Quando pediu para Simão escolher, ele surpreendentemente optou por um filme de romance.
O filme contava a história de um casal de amigos de infância. No início, a garota corria atrás do garoto, mas ele não lhe dava atenção.
Com o tempo, a garota cresceu, tornou-se excelente, autoconfiante e charmosa, e sua visão sobre o amor amadureceu.
Foi então que o garoto também se sentiu atraído por seu charme, e um belo sentimento floresceu entre eles.
Simão parecia nunca ter assistido a um filme desse gênero e permaneceu sério durante todo o tempo.
Nos momentos cruciais, nos pontos de virada emocionalmente dolorosos, ele segurava a mão de Yolanda instintivamente, balançando a cabeça e franzindo a testa, parecendo se identificar profundamente com a história.
Embora Yolanda também estivesse comovida com a emoção do filme, a reação de Simão era ainda mais cativante para ela.
Observando o homem absorto, ela não pôde deixar de sorrir.
Quando o filme terminou, Yolanda viu Simão esfregar o nariz e pensou que ele tinha chorado.
— Você está bem? Quer um lenço?
— ... — Simão ficou um pouco sem graça e acenou com a mão.
Ele de fato ficou emocionado com a cena final dos dois assistindo ao pôr do sol, sentindo-se profundamente tocado, com os olhos um pouco marejados.
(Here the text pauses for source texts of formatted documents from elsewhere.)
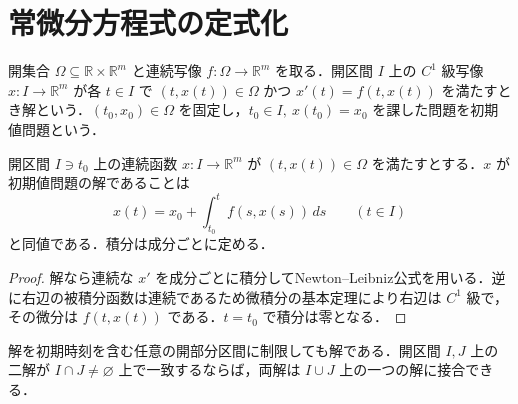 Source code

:\section{常微分方程式の定式化}
\begin{defn}[常微分方程式と初期値問題]
開集合 $\Omega\subseteq\mathbb R\times\mathbb R^m$ と連続写像 $f:\Omega\to\mathbb R^m$ を取る．開区間 $I$ 上の $C^1$ 級写像 $x:I\to\mathbb R^m$ が各 $t\in I$ で $(t,x(t))\in\Omega$ かつ $x'(t)=f(t,x(t))$ を満たすとき解という．$(t_0,x_0)\in\Omega$ を固定し，$t_0\in I,\ x(t_0)=x_0$ を課した問題を初期値問題という．
\end{defn}
\begin{prop}[初期値問題と積分方程式の同値性]
開区間 $I\ni t_0$ 上の連続函数 $x:I\to\mathbb R^m$ が $(t,x(t))\in\Omega$ を満たすとする．$x$ が初期値問題の解であることは
\[
x(t)=x_0+\int_{t_0}^tf(s,x(s))\,ds\qquad(t\in I)
\]
と同値である．積分は成分ごとに定める．
\end{prop}
\begin{proof}
解なら連続な $x'$ を成分ごとに積分してNewton–Leibniz公式を用いる．逆に右辺の被積分函数は連続であるため微積分の基本定理により右辺は $C^1$ 級で，その微分は $f(t,x(t))$ である．$t=t_0$ で積分は零となる．
\end{proof}
\begin{prop}[解の制限と接合]
解を初期時刻を含む任意の開部分区間に制限しても解である．開区間 $I,J$ 上の二解が $I\cap J\ne\varnothing$ 上で一致するならば，両解は $I\cup J$ 上の一つの解に接合できる．
\end{prop}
Mas não a ponto de chorar.
Ele jamais... choraria.
— Certo, certo. Agora eu sei que o Diretor Silva não é apenas frio por fora e caloroso por dentro, mas também uma pessoa muito sensível. Faz muito tempo que eu não choro assistindo a um filme.
Yolanda parecia ter descoberto um novo continente. Quanto mais vulnerável Simão parecia, mais ela queria rir.
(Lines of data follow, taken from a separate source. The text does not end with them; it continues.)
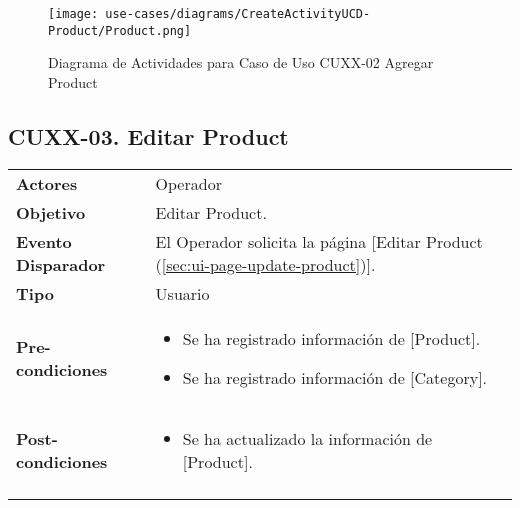 	\begin{figure}[H]
		\begin{center}
			\label{tab:activity-create-ucd-entity-product}
			\texttt{[image: use-cases/diagrams/CreateActivityUCD-Product/Product.png]}
			\caption{Diagrama de Actividades para Caso de Uso CUXX-02 Agregar Product}	
	    \end{center}
	\end{figure}
			
	
	\clearpage
	\subsection{CUXX-03. Editar Product} \label{sec:cu-update-Product}
	
	\begin{tabular}{ p{3.5cm} p{11.5cm} }
		\textbf{Actores} & Operador\\
		\textbf{Objetivo} & Editar Product.\\
		\textbf{Evento Disparador} & El Operador solicita la p\'agina [Editar Product (\ref{sec:ui-page-update-product})].\\
		\textbf{Tipo} & Usuario\\
		\textbf{Pre-condiciones} &
			\begin{minipage}[t]{0.6\textwidth}
			\begin{itemize}[noitemsep,nolistsep]
			\setlength{\itemindent}{-.5cm}
				\item Se ha registrado informaci\'on de [Product].
				\item Se ha registrado informaci\'on de [Category].
			\end{itemize}
			\end{minipage} \\
		\textbf{Post-condiciones} &
			\begin{minipage}[t]{0.6\textwidth}
			\begin{itemize}[noitemsep,nolistsep]
			\setlength{\itemindent}{-.5cm}
				\item Se ha actualizado la informaci\'on de [Product].
			\end{itemize}
			\end{minipage} \\
		\\
	\end{tabular}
Simão olhou para Yolanda com um ar de resignação.
— Eu já disse, não chorei.
— Tudo bem, você não chorou.
Yolanda assentiu, dando tapinhas no ombro de Simão como se estivesse consolando uma criança.
— Foi muito agradável assistir a um filme com você. Faremos isso de novo.
Depois de dizer isso, ela desligou a TV com agilidade, arrumou as coisas na mesa e, cantarolando uma música, foi para o quarto tirar a roupa.
Ela ia tomar banho.
Assim que Yolanda se enrolou na toalha de banho, viu Simão entrar também. Ela se virou imediatamente.
— Simão, eu vou tomar banho, saia...
— Não é como se eu nunca tivesse visto. Por que está nervosa?
O homem, como se de propósito, a abraçou por trás e, com um movimento da mão para cima, fez a toalha dela cair inteira.
Embora Yolanda estivesse de costas para Simão, a nudez repentina a deixou envergonhada.
Ela tentou se abaixar para pegar a toalha, mas o homem a segurou pela cintura, impedindo-a.
— Vamos tomar banho juntos.
— Não brinque...
— Eu não consigo direito, você pode me ajudar?